It is credible that the large percentage of Successes and Partial Successes in the first 14 experiments and 24 among the latest ones should have been obtained by one method, that (aside from these) during the earlier months another and quite different method should have been employed, and that (still aside from these) later a third and quite different method should have been resorted to, and yet the whole mass of results be homogeneous? It would certainly be expected that the inauguration of any new method would in some way be reflected in the nature of the results. But the lot produced with intervening distances too great to admit of the involuntary whispering theory melts imperceptibly into the lot produced with the agent and percipient together so that the involuntary whispering process is conceivable, and this in turn melts imperceptibly into the lot where all precautions are discarded, and this again into long-distance experiments and out, without it being possible to detect any changes in the character of the results at the points of junction. Throughout there is homogeneity, some successes being correct literally, some incompletely and partially, some results only suggestive and some entire failures. Throughout we find some corresponding in both shape and meaning, some in idea but not shape, and some in shape only and misinterpreted by the percipient; in fact, all the peculiarities of Mrs. Sinclair’s work are to be found in about equal proportions in all stages.
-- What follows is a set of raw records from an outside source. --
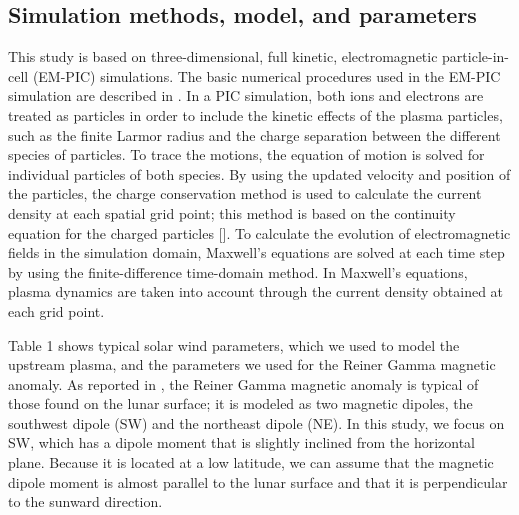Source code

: \documentclass[draft,jgrga]{agutex2015}
\begin{document}
\begin{article}
\section{Simulation methods, model, and parameters}
This study is based on three-dimensional, full kinetic,
electromagnetic particle-in-cell (EM-PIC) simulations.
The basic numerical procedures used in the EM-PIC simulation are 
described in \cite{Birdsall1991}.  
In a PIC simulation, 
both ions and electrons are treated as particles in order to include
the kinetic effects of the plasma particles, 
such as the finite Larmor radius and the charge separation 
between the different species of particles. 
To trace the motions, 
the equation of motion is solved for individual particles of both species.
By using the updated velocity and position of the particles, the charge conservation method
is used to calculate the current density at each spatial grid point; this method is based on the continuity equation 
for the charged particles [\cite{Villasenor1992}].
To calculate the evolution of electromagnetic fields in the simulation domain,
Maxwell's equations are solved at each time step
by using the finite-difference time-domain method.
In Maxwell's equations, plasma dynamics are taken into account through
the current density obtained at each grid point.

Table 1 shows typical solar wind parameters,
which we used to model the upstream plasma, and the parameters we used for the Reiner Gamma magnetic anomaly.
As reported in \cite{kurata2005}, 
the Reiner Gamma magnetic anomaly is typical of those found on the lunar surface; it
is modeled as two magnetic dipoles, the southwest dipole (SW) and the northeast dipole (NE).
In this study, 
we focus on SW, which has a dipole moment that is slightly
inclined from the horizontal plane.
Because it is located at a low latitude,
we can assume that the magnetic dipole moment is almost parallel to the lunar surface
and that it is perpendicular to the sunward direction. 



\end{article}
\end{document}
There is perceptible a gradual though irregular tendency to decline in the ratio of success achieved, but in such a manner that the decline cannot be chronologically connected with any of the changes of method.
The “peeking” theory cannot be applied to the experiments of Class I. The “involuntary whispering” theory cannot be applied to the experiments of Class II. Neither the “peeking” nor the “involuntary whispering” theory can be applied to experiments of Class III.
Only the theory of chance coincidence can be applied as a single explanation of the experiments of all three classes. Let this be done and there is simply massed a greater amount of material for the demolition of the chance coincidence theory by anyone who will undertake a large series of precisely parallel experiments in Guessing.
For myself, I am willing to say, perhaps for the fourth time, that I am willing to rest the whole case on those experiments to which no one, presumably, will have the hardihood to apply either the theory of “involuntary whispering” or that of “peeking,” that is to say, those experiments in which agent and percipient were either in separate rooms or many miles apart.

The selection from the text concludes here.